• Action item:
When copying the listing below, skip every picture and keep each word as it stands.

* * * * * * *

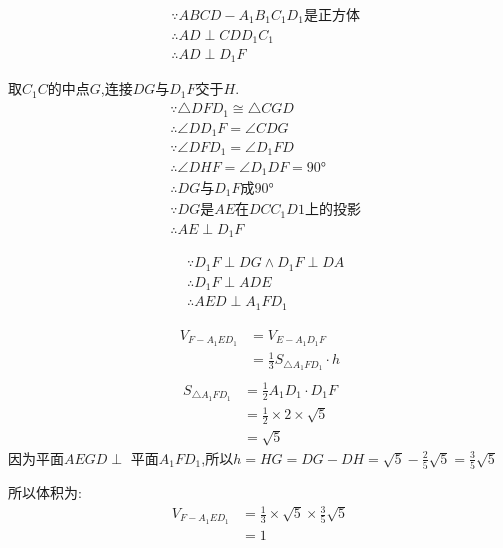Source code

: \documentclass[answers]{exam}
\begin{document}
\begin{questions}
	\begin{solution}
		\begin{penum}
			\item
			\begin{align*}
				 & \because ABCD-A_1B_1C_1D_1\text{是正方体} \\
				 & \therefore AD \perp CDD_1C_1          \\
				 & \therefore AD \perp D_1F
			\end{align*}
			\item
			取$C_1C$的中点$G$,连接$DG$与$D_1F$交于$H$.
			\begin{align*}
				 & \because \triangle{DFD_1} \cong \triangle{CGD}  \\
				 & \therefore \angle{DD_1F} = \angle{CDG}          \\
				 & \because \angle{DFD_1} = \angle{D_1FD}          \\
				 & \therefore \angle{DHF}=\angle{D_1DF} = \ang{90} \\
				 & \therefore DG \text{与} D_1F \text{成}\ang{90}    \\
				 & \because DG \text{是}AE\text{在}DCC_1D1上的投影       \\
				 & \therefore AE \perp D_1F
			\end{align*}
			\item
			\begin{align*}
				 & \because D_1F \perp DG \land D_1F \perp DA \\
				 & \therefore D_1F \perp ADE                  \\
				 & \therefore AED \perp A_1FD_1
			\end{align*}
			\item
			\begin{align*}
				V_{F-A_1ED_1} & = V_{E-A_1D_1F}                        \\
				              & = \frac13S_{\triangle{A_1FD_1}}\cdot h \\
			\end{align*}
			\begin{align*}
				S_{\triangle{A_1FD_1}} & = \frac12A_1D_1\cdot D_1F          \\
				                       & = \frac12 \times 2 \times \sqrt{5} \\
				                       & = \sqrt{5}
			\end{align*}
			因为平面$AEGD \perp$ 平面$A_1FD_1$,所以$h=HG=DG - DH = \sqrt{5} - \frac25{\sqrt{5}} = \frac35\sqrt{5}$

			所以体积为:
			\begin{align*}
				V_{F-A_1ED_1} & = \frac13 \times \sqrt{5} \times \frac35\sqrt{5} \\
				              & = 1
			\end{align*}
		\end{penum}
	\end{solution}


\end{questions}
\end{document}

* * * * * * *

• Worked solution:
Source code

: \documentclass[answers]{exam}
\begin{document}
\begin{questions}
	\begin{solution}
		\begin{penum}
			\item
			\begin{align*}
				 & \because ABCD-A_1B_1C_1D_1\text{是正方体} \\
				 & \therefore AD \perp CDD_1C_1          \\
				 & \therefore AD \perp D_1F
			\end{align*}
			\item
			取$C_1C$的中点$G$,连接$DG$与$D_1F$交于$H$.
			\begin{align*}
				 & \because \triangle{DFD_1} \cong \triangle{CGD}  \\
				 & \therefore \angle{DD_1F} = \angle{CDG}          \\
				 & \because \angle{DFD_1} = \angle{D_1FD}          \\
				 & \therefore \angle{DHF}=\angle{D_1DF} = \ang{90} \\
				 & \therefore DG \text{与} D_1F \text{成}\ang{90}    \\
				 & \because DG \text{是}AE\text{在}DCC_1D1上的投影       \\
				 & \therefore AE \perp D_1F
			\end{align*}
			\item
			\begin{align*}
				 & \because D_1F \perp DG \land D_1F \perp DA \\
				 & \therefore D_1F \perp ADE                  \\
				 & \therefore AED \perp A_1FD_1
			\end{align*}
			\item
			\begin{align*}
				V_{F-A_1ED_1} & = V_{E-A_1D_1F}                        \\
				              & = \frac13S_{\triangle{A_1FD_1}}\cdot h \\
			\end{align*}
			\begin{align*}
				S_{\triangle{A_1FD_1}} & = \frac12A_1D_1\cdot D_1F          \\
				                       & = \frac12 \times 2 \times \sqrt{5} \\
				                       & = \sqrt{5}
			\end{align*}
			因为平面$AEGD \perp$ 平面$A_1FD_1$,所以$h=HG=DG - DH = \sqrt{5} - \frac25{\sqrt{5}} = \frac35\sqrt{5}$

			所以体积为:
			\begin{align*}
				V_{F-A_1ED_1} & = \frac13 \times \sqrt{5} \times \frac35\sqrt{5} \\
				              & = 1
			\end{align*}
		\end{penum}
	\end{solution}


\end{questions}
\end{document}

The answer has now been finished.